Which gives me a perfect transition to my next event. Brennen has decided that we need "Promise Rings", which for us would be poesy rings, which are simple bands with poetic descriptions of affection etched within the ring. This came to a shock to me, because as you would plainly see in some of my past blogs, he did not believe in pre-engagement. It's been a gradual thing he's been warming up to, but with the latest string of events, I guess he feels something like that could help us.
What the poor boy doesn't know is how conflicted I am over picking out these rings! I have wanted a promise ring as long as I've had boyfriends (so... 5 years now? Wow, make me feel young...). But I didn't really want this to be the reason why I got it! I wanted romance... a man who gave his whole heart to me, and as a symbol of this, would hand me a ring, with the promise to be faithful and loving and passionate for as long as the ring stayed on my finger.
Two blogs ago I made a very, very dark comment about fairy tales and how Prince Charmings don't exist. What I didn't say was that my whole existence has been created from the heart of a hopeless romantic. I love wearing fancy clothes, reading romance novels, keeping perfect etiquette, acting out on a stage. Every single bit of me is this little "Princess" trying to find her "Prince".

I guess this is why I love the Victorians so much. Tonight, instead of going out, I decided to stay in my room and watch "Kate and Leopold", and every single moment of that movie, I wanted my very old Leopold. I wanted someone who would sit down with a Quill and write eloquent letters requesting my attendance for a private dinner. I wanted someone who would rise politely when I arrived and departed from the table. I wanted a man who would lead me in a waltz on a rooftop to the sound of a single violinist. I want to be courted, not hit on.
If there was a time machine, even if according to recent science it could only go one direction, I would go back to the Victorian times. Yes, I know they had shorter lifespans, and the world was grimy, and lacking in some forms of intelligence. But, really, I'm sure the Victorians would agree that they have the better time period.

Or, another valid point: Why can't men be like Victorian Gentleman? We have screwed up in allowing men to be such the slobs they are today. Where did it all go? What made it ok to be rude, to be uncaring? Who thought it would ever be appropriate to create the one night stand?

And who thought it would be appropriate to cheat.

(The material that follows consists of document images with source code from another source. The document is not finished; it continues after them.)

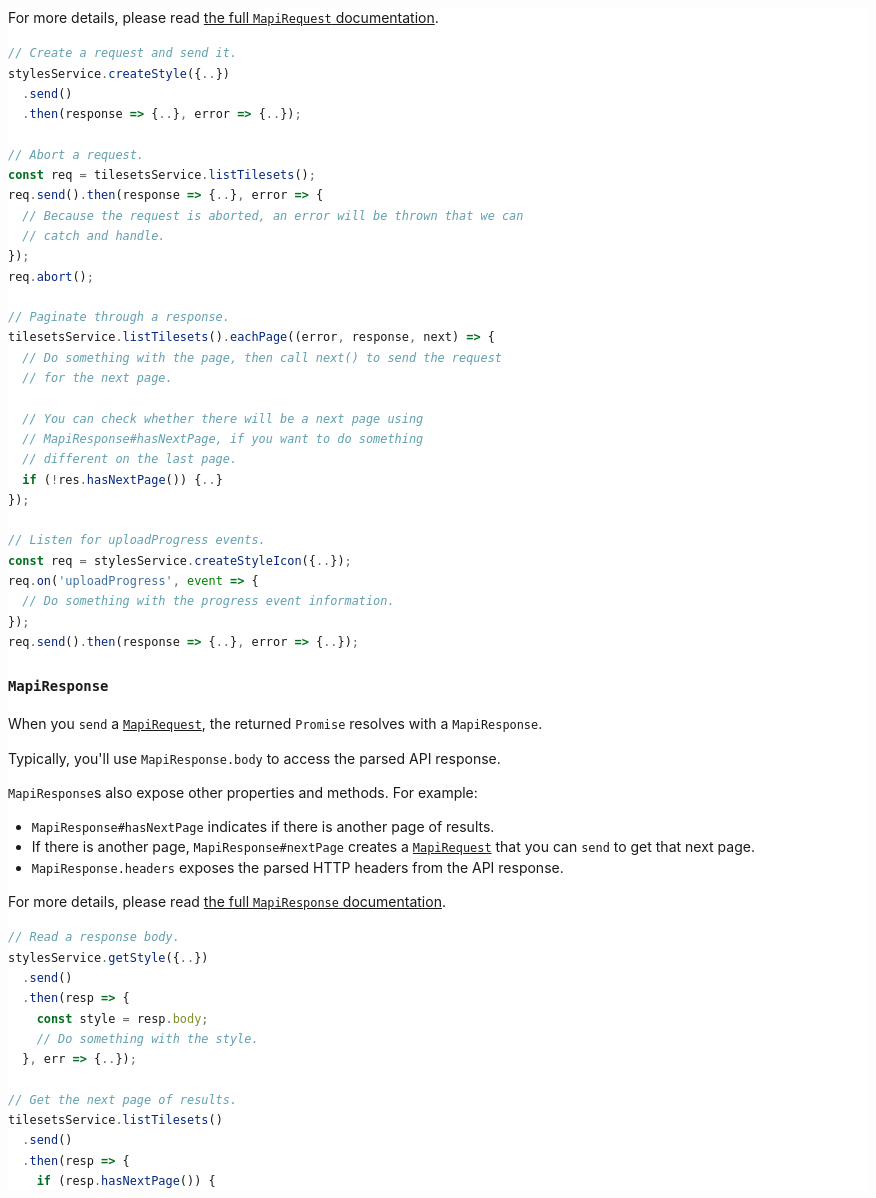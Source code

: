 For more details, please read [the full `MapiRequest` documentation](./docs/classes.md#mapirequest).

```js
// Create a request and send it.
stylesService.createStyle({..})
  .send()
  .then(response => {..}, error => {..});

// Abort a request.
const req = tilesetsService.listTilesets();
req.send().then(response => {..}, error => {
  // Because the request is aborted, an error will be thrown that we can
  // catch and handle.
});
req.abort();

// Paginate through a response.
tilesetsService.listTilesets().eachPage((error, response, next) => {
  // Do something with the page, then call next() to send the request
  // for the next page.

  // You can check whether there will be a next page using
  // MapiResponse#hasNextPage, if you want to do something
  // different on the last page.
  if (!res.hasNextPage()) {..}
});

// Listen for uploadProgress events.
const req = stylesService.createStyleIcon({..});
req.on('uploadProgress', event => {
  // Do something with the progress event information.
});
req.send().then(response => {..}, error => {..});
```

### `MapiResponse`

When you `send` a [`MapiRequest`], the returned `Promise` resolves with a `MapiResponse`.

Typically, you'll use `MapiResponse.body` to access the parsed API response.

`MapiResponse`s also expose other properties and methods.
For example:

- `MapiResponse#hasNextPage` indicates if there is another page of results.
- If there is another page, `MapiResponse#nextPage` creates a [`MapiRequest`] that you can `send` to get that next page.
- `MapiResponse.headers` exposes the parsed HTTP headers from the API response.

For more details, please read [the full `MapiResponse` documentation](./docs/classes.md#mapiresponse).

```js
// Read a response body.
stylesService.getStyle({..})
  .send()
  .then(resp => {
    const style = resp.body;
    // Do something with the style.
  }, err => {..});

// Get the next page of results.
tilesetsService.listTilesets()
  .send()
  .then(resp => {
    if (resp.hasNextPage()) {
```

[`got`]: https://github.com/sindresorhus/got
[`http`]: https://nodejs.org/api/http.html
[`xmlhttprequest`]: https://developer.mozilla.org/en-US/docs/Web/API/XMLHttpRequest
[`mapirequest`]: #mapirequest
[`mapiresponse`]: #mapiresponse
[`mapierror`]: #mapierror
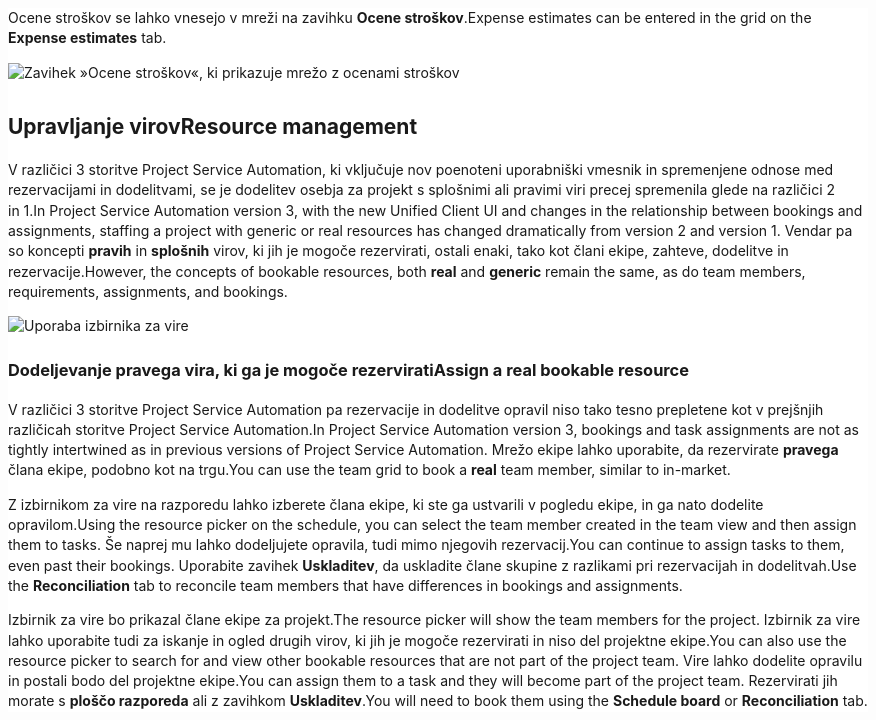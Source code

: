 <span data-ttu-id="e7ff9-179">Ocene stroškov se lahko vnesejo v mreži na zavihku **Ocene stroškov**.</span><span class="sxs-lookup"><span data-stu-id="e7ff9-179">Expense estimates can be entered in the grid on the **Expense estimates** tab.</span></span> 

![Zavihek »Ocene stroškov«, ki prikazuje mrežo z ocenami stroškov](media/expense-estimates-tab-04.png)

## <a name="resource-management"></a><span data-ttu-id="e7ff9-181">Upravljanje virov</span><span class="sxs-lookup"><span data-stu-id="e7ff9-181">Resource management</span></span>
<span data-ttu-id="e7ff9-182">V različici 3 storitve Project Service Automation, ki vključuje nov poenoteni uporabniški vmesnik in spremenjene odnose med rezervacijami in dodelitvami, se je dodelitev osebja za projekt s splošnimi ali pravimi viri precej spremenila glede na različici 2 in 1.</span><span class="sxs-lookup"><span data-stu-id="e7ff9-182">In Project Service Automation version 3, with the new Unified Client UI and changes in the relationship between bookings and assignments, staffing a project with generic or real resources has changed dramatically from version 2 and version 1.</span></span> <span data-ttu-id="e7ff9-183">Vendar pa so koncepti **pravih** in **splošnih** virov, ki jih je mogoče rezervirati, ostali enaki, tako kot člani ekipe, zahteve, dodelitve in rezervacije.</span><span class="sxs-lookup"><span data-stu-id="e7ff9-183">However, the concepts of bookable resources, both **real** and **generic** remain the same, as do team members, requirements, assignments, and bookings.</span></span>   

![Uporaba izbirnika za vire](media/resource-management-05.png)

### <a name="assign-a-real-bookable-resource"></a><span data-ttu-id="e7ff9-185">Dodeljevanje pravega vira, ki ga je mogoče rezervirati</span><span class="sxs-lookup"><span data-stu-id="e7ff9-185">Assign a real bookable resource</span></span> 
<span data-ttu-id="e7ff9-186">V različici 3 storitve Project Service Automation pa rezervacije in dodelitve opravil niso tako tesno prepletene kot v prejšnjih različicah storitve Project Service Automation.</span><span class="sxs-lookup"><span data-stu-id="e7ff9-186">In Project Service Automation version 3, bookings and task assignments are not as tightly intertwined as in previous versions of Project Service Automation.</span></span> <span data-ttu-id="e7ff9-187">Mrežo ekipe lahko uporabite, da rezervirate **pravega** člana ekipe, podobno kot na trgu.</span><span class="sxs-lookup"><span data-stu-id="e7ff9-187">You can use the team grid to book a **real** team member, similar to in-market.</span></span>

<span data-ttu-id="e7ff9-188">Z izbirnikom za vire na razporedu lahko izberete člana ekipe, ki ste ga ustvarili v pogledu ekipe, in ga nato dodelite opravilom.</span><span class="sxs-lookup"><span data-stu-id="e7ff9-188">Using the resource picker on the schedule, you can select the team member created in the team view and then assign them to tasks.</span></span> <span data-ttu-id="e7ff9-189">Še naprej mu lahko dodeljujete opravila, tudi mimo njegovih rezervacij.</span><span class="sxs-lookup"><span data-stu-id="e7ff9-189">You can continue to assign tasks to them, even past their bookings.</span></span> <span data-ttu-id="e7ff9-190">Uporabite zavihek **Uskladitev**, da uskladite člane skupine z razlikami pri rezervacijah in dodelitvah.</span><span class="sxs-lookup"><span data-stu-id="e7ff9-190">Use the **Reconciliation** tab to reconcile team members that have differences in bookings and assignments.</span></span>

<span data-ttu-id="e7ff9-191">Izbirnik za vire bo prikazal člane ekipe za projekt.</span><span class="sxs-lookup"><span data-stu-id="e7ff9-191">The resource picker will show the team members for the project.</span></span> <span data-ttu-id="e7ff9-192">Izbirnik za vire lahko uporabite tudi za iskanje in ogled drugih virov, ki jih je mogoče rezervirati in niso del projektne ekipe.</span><span class="sxs-lookup"><span data-stu-id="e7ff9-192">You can also use the resource picker to search for and view other bookable resources that are not part of the project team.</span></span> <span data-ttu-id="e7ff9-193">Vire lahko dodelite opravilu in postali bodo del projektne ekipe.</span><span class="sxs-lookup"><span data-stu-id="e7ff9-193">You can assign them to a task and they will become part of the project team.</span></span> <span data-ttu-id="e7ff9-194">Rezervirati jih morate s **ploščo razporeda** ali z zavihkom **Uskladitev**.</span><span class="sxs-lookup"><span data-stu-id="e7ff9-194">You will need to book them using the **Schedule board** or **Reconciliation** tab.</span></span>
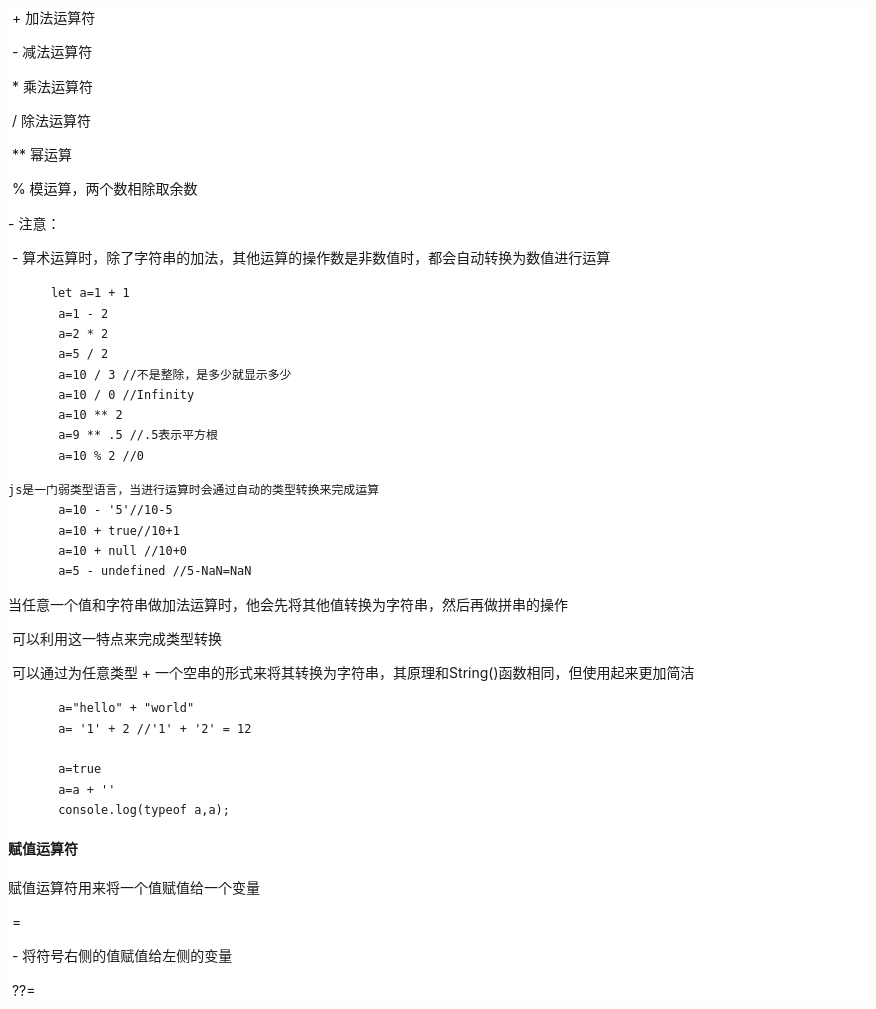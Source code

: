 ​          \+ 加法运算符

​          \- 减法运算符

​          \* 乘法运算符

​          / 除法运算符

​          ** 幂运算

​          % 模运算，两个数相除取余数

  \- 注意：

​          \- 算术运算时，除了字符串的加法，其他运算的操作数是非数值时，都会自动转换为数值进行运算

```
	  let a=1 + 1
       a=1 - 2
       a=2 * 2
       a=5 / 2
       a=10 / 3 //不是整除，是多少就显示多少
       a=10 / 0 //Infinity
       a=10 ** 2
       a=9 ** .5 //.5表示平方根
       a=10 % 2 //0
```

```
js是一门弱类型语言，当进行运算时会通过自动的类型转换来完成运算
       a=10 - '5'//10-5
       a=10 + true//10+1
       a=10 + null //10+0
       a=5 - undefined //5-NaN=NaN
```

当任意一个值和字符串做加法运算时，他会先将其他值转换为字符串，然后再做拼串的操作

​    可以利用这一特点来完成类型转换

​      可以通过为任意类型 + 一个空串的形式来将其转换为字符串，其原理和String()函数相同，但使用起来更加简洁

```
	   a="hello" + "world"
       a= '1' + 2 //'1' + '2' = 12
       
       a=true
       a=a + ''
       console.log(typeof a,a);
```

#### 赋值运算符

赋值运算符用来将一个值赋值给一个变量

​        = 

​          \- 将符号右侧的值赋值给左侧的变量

​        ??= 

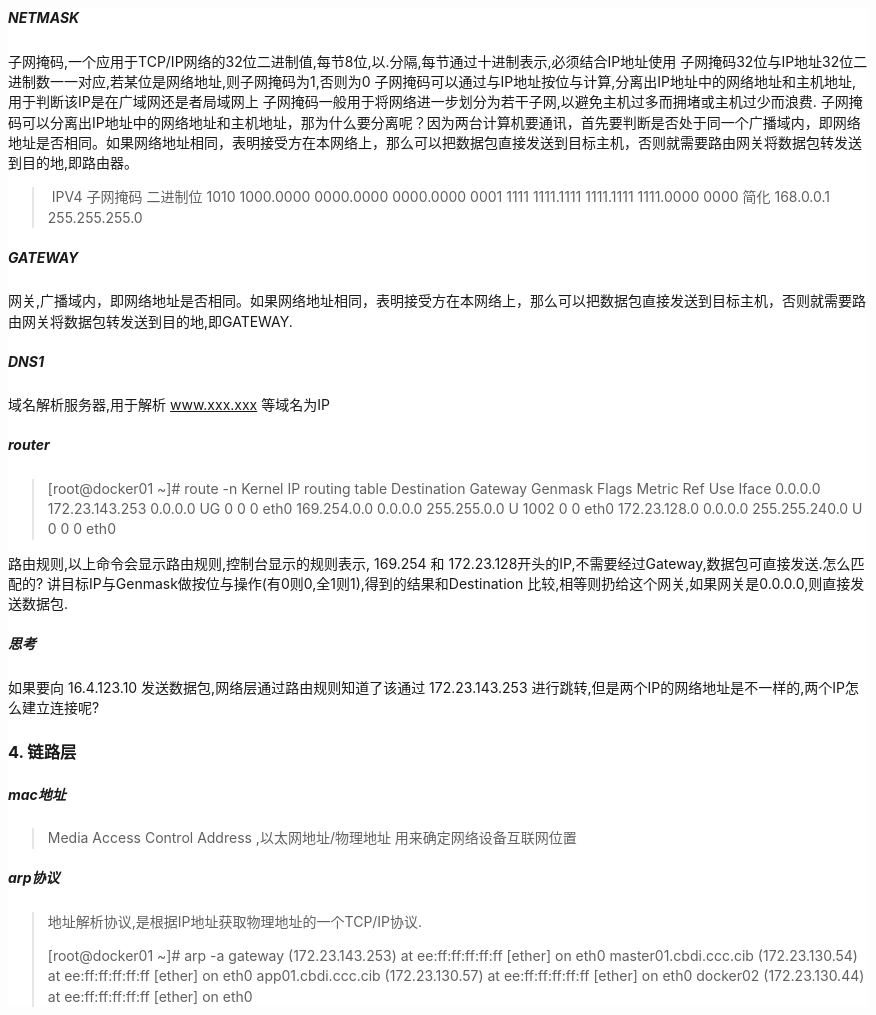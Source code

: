 

##### **NETMASK** 

子网掩码,一个应用于TCP/IP网络的32位二进制值,每节8位,以.分隔,每节通过十进制表示,必须结合IP地址使用
子网掩码32位与IP地址32位二进制数一一对应,若某位是网络地址,则子网掩码为1,否则为0
子网掩码可以通过与IP地址按位与计算,分离出IP地址中的网络地址和主机地址,用于判断该IP是在广域网还是者局域网上
子网掩码一般用于将网络进一步划分为若干子网,以避免主机过多而拥堵或主机过少而浪费.
子网掩码可以分离出IP地址中的网络地址和主机地址，那为什么要分离呢？因为两台计算机要通讯，首先要判断是否处于同一个广播域内，即网络地址是否相同。如果网络地址相同，表明接受方在本网络上，那么可以把数据包直接发送到目标主机，否则就需要路由网关将数据包转发送到目的地,即路由器。

> ​					IPV4																							子网掩码
> 二进制位	1010 1000.0000 0000.0000 0000.0000 0001						1111 1111.1111 1111.1111 1111.0000 0000
> 简化			168.0.0.1																					 255.255.255.0



##### GATEWAY

网关,广播域内，即网络地址是否相同。如果网络地址相同，表明接受方在本网络上，那么可以把数据包直接发送到目标主机，否则就需要路由网关将数据包转发送到目的地,即GATEWAY.



##### DNS1

域名解析服务器,用于解析 www.xxx.xxx 等域名为IP



##### router

> [root@docker01 ~]# route -n
> Kernel IP routing table
> Destination     Gateway         Genmask         Flags Metric Ref    Use Iface
> 0.0.0.0         172.23.143.253  0.0.0.0         UG    0      0        0 eth0
> 169.254.0.0     0.0.0.0         255.255.0.0     U     1002   0        0 eth0
> 172.23.128.0    0.0.0.0         255.255.240.0   U     0      0        0 eth0

路由规则,以上命令会显示路由规则,控制台显示的规则表示, 169.254 和 172.23.128开头的IP,不需要经过Gateway,数据包可直接发送.怎么匹配的?
讲目标IP与Genmask做按位与操作(有0则0,全1则1),得到的结果和Destination 比较,相等则扔给这个网关,如果网关是0.0.0.0,则直接发送数据包.



##### 思考

如果要向 16.4.123.10 发送数据包,网络层通过路由规则知道了该通过 172.23.143.253 进行跳转,但是两个IP的网络地址是不一样的,两个IP怎么建立连接呢?





### 4. 链路层

##### mac地址

> Media Access Control Address ,以太网地址/物理地址
> 用来确定网络设备互联网位置



##### arp协议

> 地址解析协议,是根据IP地址获取物理地址的一个TCP/IP协议.
>
> [root@docker01 ~]# arp -a
> gateway (172.23.143.253) at ee:ff:ff:ff:ff:ff [ether] on eth0
> master01.cbdi.ccc.cib (172.23.130.54) at ee:ff:ff:ff:ff:ff [ether] on eth0
> app01.cbdi.ccc.cib (172.23.130.57) at ee:ff:ff:ff:ff:ff [ether] on eth0
> docker02 (172.23.130.44) at ee:ff:ff:ff:ff:ff [ether] on eth0
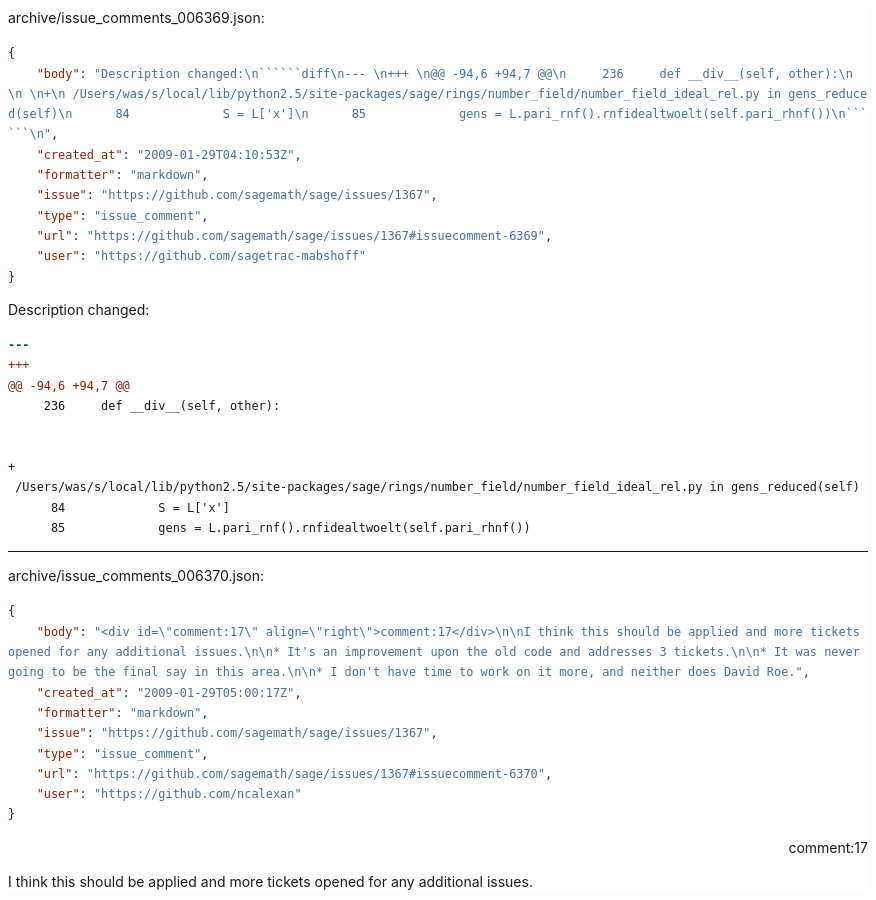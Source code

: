 archive/issue_comments_006369.json:
```json
{
    "body": "Description changed:\n``````diff\n--- \n+++ \n@@ -94,6 +94,7 @@\n     236     def __div__(self, other):\n \n \n+\n /Users/was/s/local/lib/python2.5/site-packages/sage/rings/number_field/number_field_ideal_rel.py in gens_reduced(self)\n      84             S = L['x']\n      85             gens = L.pari_rnf().rnfidealtwoelt(self.pari_rhnf())\n``````\n",
    "created_at": "2009-01-29T04:10:53Z",
    "formatter": "markdown",
    "issue": "https://github.com/sagemath/sage/issues/1367",
    "type": "issue_comment",
    "url": "https://github.com/sagemath/sage/issues/1367#issuecomment-6369",
    "user": "https://github.com/sagetrac-mabshoff"
}
```

Description changed:
``````diff
--- 
+++ 
@@ -94,6 +94,7 @@
     236     def __div__(self, other):
 
 
+
 /Users/was/s/local/lib/python2.5/site-packages/sage/rings/number_field/number_field_ideal_rel.py in gens_reduced(self)
      84             S = L['x']
      85             gens = L.pari_rnf().rnfidealtwoelt(self.pari_rhnf())
``````




---

archive/issue_comments_006370.json:
```json
{
    "body": "<div id=\"comment:17\" align=\"right\">comment:17</div>\n\nI think this should be applied and more tickets opened for any additional issues.\n\n* It's an improvement upon the old code and addresses 3 tickets.\n\n* It was never going to be the final say in this area.\n\n* I don't have time to work on it more, and neither does David Roe.",
    "created_at": "2009-01-29T05:00:17Z",
    "formatter": "markdown",
    "issue": "https://github.com/sagemath/sage/issues/1367",
    "type": "issue_comment",
    "url": "https://github.com/sagemath/sage/issues/1367#issuecomment-6370",
    "user": "https://github.com/ncalexan"
}
```

<div id="comment:17" align="right">comment:17</div>

I think this should be applied and more tickets opened for any additional issues.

*Sigh*, someday.... the world will give me that moment. That brief shining moment where I can be that girl in a fairytale. I've never wanted anything more strongly than that.


Well... I guess this is why I stopped writing.... this is the first time I've shed a tear since that wretched Thursday. But this heartache is much, much older than that. I've been crying over missing Princes since Middle School...
Wow, that sounds so depressing, but I guess that's the sad truth of it all.